Alf Hornborg: Machines as Machinations. Rethinking the Ontology of Technology

von Kilian Jörg featuring Alf Hornborg
“I am very happy to announce that – with the kind support of the Arts&Science Department of the University of Applied Arts and Im_flieger – I managed to invite a particularly interesting ecological polymath and thinker to Vienna. He is still mostly unknown in the germanophone world, but ever since I encountered him, I am thrilled with his concepts and am sure I will not be the only one. His way of understanding technology as a vehicle of (material and human) inequalities is extremely inspiring and helps to think of new politics that combine classically understood “leftist” agendas with “green” or “ecological” ones.
In Alf Hornborgs view technological progress is not so much a matter of ingenious and innocent breakthroughs in engineering as of devising new and profitable systems for displacing work and environmental pressures to other populations and geographical areas. The essential rationale of globalized technological systems is thus as inextricably connected to societal injustices as slavery or serfdom. Hornborg´s political scope enables to better understand how social and environmental problems are inherently connected.”
Kilian Jörg
“Machines as Machinations. Rethinking the Ontology of Technology,”

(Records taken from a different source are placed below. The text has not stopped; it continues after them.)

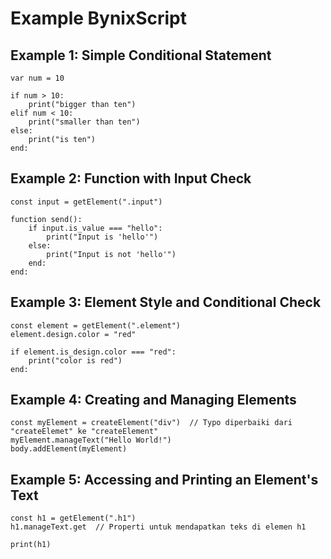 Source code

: # Example BynixScript

## Example 1: Simple Conditional Statement
```bynixscript
var num = 10

if num > 10:
    print("bigger than ten")
elif num < 10:
    print("smaller than ten")
else:
    print("is ten")
end:
```
## Example 2: Function with Input Check
```bynixscript
const input = getElement(".input")

function send():
    if input.is_value === "hello":
        print("Input is 'hello'")
    else:
        print("Input is not 'hello'")
    end:
end:
```
## Example 3: Element Style and Conditional Check
```bynicscript
const element = getElement(".element")
element.design.color = "red"

if element.is_design.color === "red":
    print("color is red")
end:
```
## Example 4: Creating and Managing Elements
```bynixscript
const myElement = createElement("div")  // Typo diperbaiki dari "createElemet" ke "createElement"
myElement.manageText("Hello World!")
body.addElement(myElement)
```
## Example 5: Accessing and Printing an Element's Text
```bynixscript
const h1 = getElement(".h1")
h1.manageText.get  // Properti untuk mendapatkan teks di elemen h1

print(h1)
```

Lecture held on 24th of April 2017 at Depot Vienna
“Technological infrastructures developed in wealthier parts of the world are products of accumulation based on asymmetric global flows of biophysical resources from less affluent areas. Technological progress, in this view, is not so much a matter of ingenious and innocent breakthroughs in engineering as of devising new and profitable systems for displacing work and environmental pressures to other populations and geographical areas. This, I argue, is the essential rationale of globalized technological systems: rather than an index of generalized human progress – the pure, transcendent knowledge epitomized by the myth of Prometheus – technology since the Industrial Revolution is fundamentally an arrangement for redistributing resources in global society. Modern
technology requires not just ingenuity and specialized knowledge, but also global discrepancies in market prices. It is thus as inextricably connected to societal injustices as slavery or serfdom.”